Ultimately, the question is, considering he's so hot on assigning values to other people, now he's not actually doing anything worth talking of, What's The Point Of You, Piers Morgan?


At 10:46 pm, Blogger Sable X. Veins said...

I believe it was The Mirror which proudly proclaimed, under a centrefold heading of "STUFF THEIR LIES", that its pages would be completely devoid of 2005 election coverage. Either that or The People. It certainly smacks of Piers "No News is News" Morgan, though.

At 11:35 pm, Anonymous Anonymous said...

is this the guy i watched on tv that was about the pointless celebrity? What a shit dick.
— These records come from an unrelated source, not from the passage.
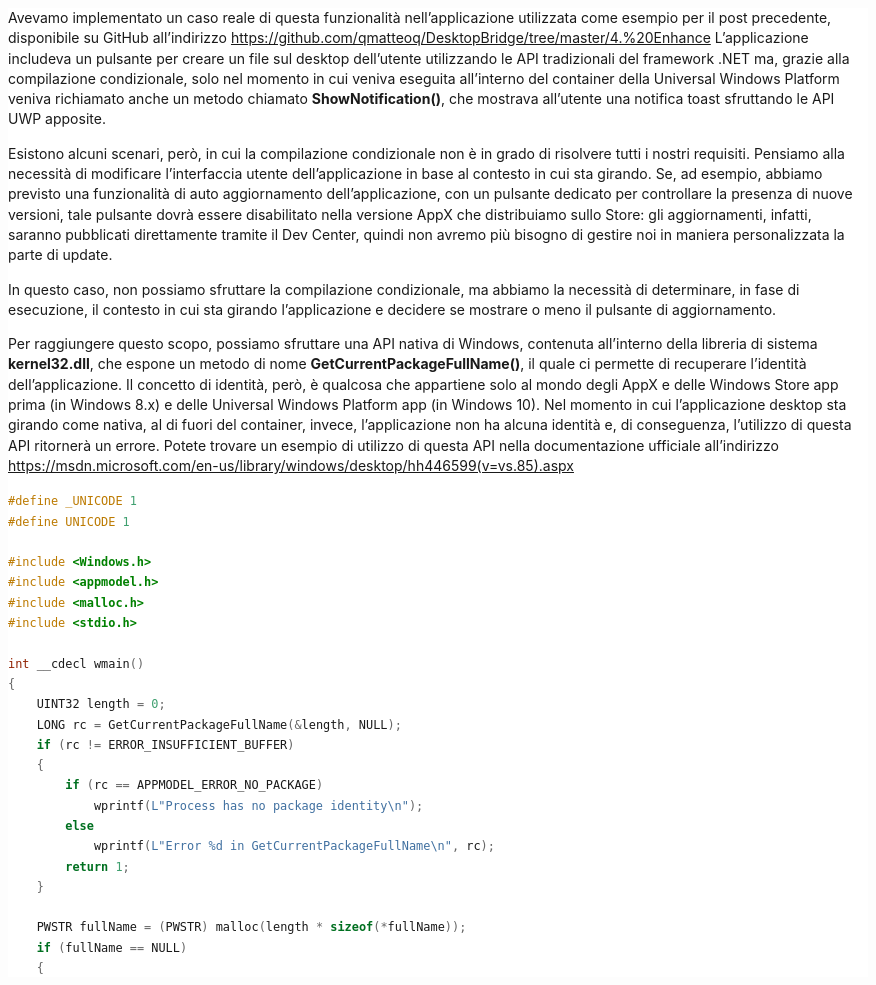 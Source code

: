 Avevamo implementato un caso reale di questa funzionalità
nell’applicazione utilizzata come esempio per il post precedente,
disponibile su GitHub all’indirizzo
<https://github.com/qmatteoq/DesktopBridge/tree/master/4.%20Enhance>
L’applicazione includeva un pulsante per creare un file sul desktop
dell’utente utilizzando le API tradizionali del framework .NET ma,
grazie alla compilazione condizionale, solo nel momento in cui veniva
eseguita all’interno del container della Universal Windows Platform
veniva richiamato anche un metodo chiamato **ShowNotification()**, che
mostrava all’utente una notifica toast sfruttando le API UWP apposite.

Esistono alcuni scenari, però, in cui la compilazione condizionale non è
in grado di risolvere tutti i nostri requisiti. Pensiamo alla necessità
di modificare l’interfaccia utente dell’applicazione in base al contesto
in cui sta girando. Se, ad esempio, abbiamo previsto una funzionalità di
auto aggiornamento dell’applicazione, con un pulsante dedicato per
controllare la presenza di nuove versioni, tale pulsante dovrà essere
disabilitato nella versione AppX che distribuiamo sullo Store: gli
aggiornamenti, infatti, saranno pubblicati direttamente tramite il Dev
Center, quindi non avremo più bisogno di gestire noi in maniera
personalizzata la parte di update.

In questo caso, non possiamo sfruttare la compilazione condizionale, ma
abbiamo la necessità di determinare, in fase di esecuzione, il contesto
in cui sta girando l’applicazione e decidere se mostrare o meno il
pulsante di aggiornamento.

Per raggiungere questo scopo, possiamo sfruttare una API nativa di
Windows, contenuta all’interno della libreria di sistema
**kernel32.dll**, che espone un metodo di nome
**GetCurrentPackageFullName()**, il quale ci permette di recuperare
l’identità dell’applicazione. Il concetto di identità, però, è qualcosa
che appartiene solo al mondo degli AppX e delle Windows Store app prima
(in Windows 8.x) e delle Universal Windows Platform app (in Windows 10).
Nel momento in cui l’applicazione desktop sta girando come nativa, al di
fuori del container, invece, l’applicazione non ha alcuna identità e, di
conseguenza, l’utilizzo di questa API ritornerà un errore. Potete
trovare un esempio di utilizzo di questa API nella documentazione
ufficiale all’indirizzo
<https://msdn.microsoft.com/en-us/library/windows/desktop/hh446599(v=vs.85).aspx>

```cpp
#define _UNICODE 1
#define UNICODE 1

#include <Windows.h>
#include <appmodel.h>
#include <malloc.h>
#include <stdio.h>

int __cdecl wmain()
{
    UINT32 length = 0;
    LONG rc = GetCurrentPackageFullName(&length, NULL);
    if (rc != ERROR_INSUFFICIENT_BUFFER)
    {
        if (rc == APPMODEL_ERROR_NO_PACKAGE)
            wprintf(L"Process has no package identity\n");
        else
            wprintf(L"Error %d in GetCurrentPackageFullName\n", rc);
        return 1;
    }

    PWSTR fullName = (PWSTR) malloc(length * sizeof(*fullName));
    if (fullName == NULL)
    {
```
Thanks for the post

At 4:41 pm, Blogger Sable X. Veins said...

I'm pretty sure it was The People, actually.

Never mind.

However, I'm sure we've all known that Morgan is an ineffectual, simpering little toad for as long as he's edited The Mirror.

At 1:06 am, Blogger Oscillating Hazelnut said...

That's Piers Moron for you!

He accused the then Lord Chief Justice, Lord Woolf, of various things because of the aforementioned judge's dicta in the case of Douglas v. Hello!. Probably something to do with the fact that that ruling solidified the idea that people who put themselves in the public eye should reasonably expect tabloid scrutiny.